§ TASK INSTRUCTIONS
All of the data below is to be repeated exactly, except for the pictures.

§ SOURCE DATA
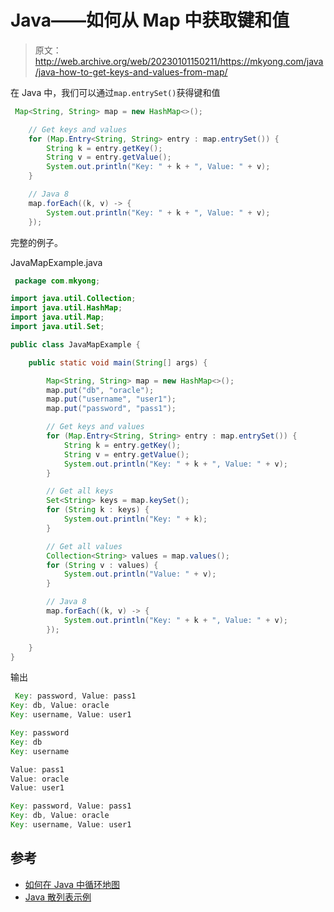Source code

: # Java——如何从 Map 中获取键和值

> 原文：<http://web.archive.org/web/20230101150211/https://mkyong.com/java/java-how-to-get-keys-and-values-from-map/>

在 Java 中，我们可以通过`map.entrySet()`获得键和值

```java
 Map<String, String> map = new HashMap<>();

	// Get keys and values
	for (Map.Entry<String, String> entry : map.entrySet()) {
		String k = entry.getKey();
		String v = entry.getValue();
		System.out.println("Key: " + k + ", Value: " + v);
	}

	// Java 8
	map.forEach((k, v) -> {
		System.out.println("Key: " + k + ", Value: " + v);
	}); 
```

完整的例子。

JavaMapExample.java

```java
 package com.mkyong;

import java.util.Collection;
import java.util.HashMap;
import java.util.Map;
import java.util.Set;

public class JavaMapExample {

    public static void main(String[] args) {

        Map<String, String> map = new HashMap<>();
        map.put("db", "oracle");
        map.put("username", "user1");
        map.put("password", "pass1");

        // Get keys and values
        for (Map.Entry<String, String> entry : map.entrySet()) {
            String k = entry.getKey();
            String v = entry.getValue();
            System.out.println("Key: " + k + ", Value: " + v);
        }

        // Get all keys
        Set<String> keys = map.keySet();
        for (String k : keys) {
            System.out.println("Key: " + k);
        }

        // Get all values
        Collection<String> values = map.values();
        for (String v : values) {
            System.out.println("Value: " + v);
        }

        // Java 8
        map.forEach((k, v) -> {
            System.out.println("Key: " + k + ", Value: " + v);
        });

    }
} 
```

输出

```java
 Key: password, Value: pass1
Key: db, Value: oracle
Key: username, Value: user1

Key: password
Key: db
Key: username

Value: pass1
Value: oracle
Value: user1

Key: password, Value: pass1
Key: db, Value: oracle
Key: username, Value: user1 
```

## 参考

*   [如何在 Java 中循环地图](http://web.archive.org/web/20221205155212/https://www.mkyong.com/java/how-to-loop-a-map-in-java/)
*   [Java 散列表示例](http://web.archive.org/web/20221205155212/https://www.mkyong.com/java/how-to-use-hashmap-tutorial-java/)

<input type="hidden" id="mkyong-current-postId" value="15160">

§ TASK OUTPUT
Source code

: # Java——如何从 Map 中获取键和值

> 原文：<http://web.archive.org/web/20230101150211/https://mkyong.com/java/java-how-to-get-keys-and-values-from-map/>

在 Java 中，我们可以通过`map.entrySet()`获得键和值

```java
 Map<String, String> map = new HashMap<>();

	// Get keys and values
	for (Map.Entry<String, String> entry : map.entrySet()) {
		String k = entry.getKey();
		String v = entry.getValue();
		System.out.println("Key: " + k + ", Value: " + v);
	}

	// Java 8
	map.forEach((k, v) -> {
		System.out.println("Key: " + k + ", Value: " + v);
	}); 
```

完整的例子。

JavaMapExample.java

```java
 package com.mkyong;

import java.util.Collection;
import java.util.HashMap;
import java.util.Map;
import java.util.Set;

public class JavaMapExample {

    public static void main(String[] args) {

        Map<String, String> map = new HashMap<>();
        map.put("db", "oracle");
        map.put("username", "user1");
        map.put("password", "pass1");

        // Get keys and values
        for (Map.Entry<String, String> entry : map.entrySet()) {
            String k = entry.getKey();
            String v = entry.getValue();
            System.out.println("Key: " + k + ", Value: " + v);
        }

        // Get all keys
        Set<String> keys = map.keySet();
        for (String k : keys) {
            System.out.println("Key: " + k);
        }

        // Get all values
        Collection<String> values = map.values();
        for (String v : values) {
            System.out.println("Value: " + v);
        }

        // Java 8
        map.forEach((k, v) -> {
            System.out.println("Key: " + k + ", Value: " + v);
        });

    }
} 
```

输出

```java
 Key: password, Value: pass1
Key: db, Value: oracle
Key: username, Value: user1

Key: password
Key: db
Key: username

Value: pass1
Value: oracle
Value: user1

Key: password, Value: pass1
Key: db, Value: oracle
Key: username, Value: user1 
```

## 参考

*   [如何在 Java 中循环地图](http://web.archive.org/web/20221205155212/https://www.mkyong.com/java/how-to-loop-a-map-in-java/)
*   [Java 散列表示例](http://web.archive.org/web/20221205155212/https://www.mkyong.com/java/how-to-use-hashmap-tutorial-java/)

<input type="hidden" id="mkyong-current-postId" value="15160">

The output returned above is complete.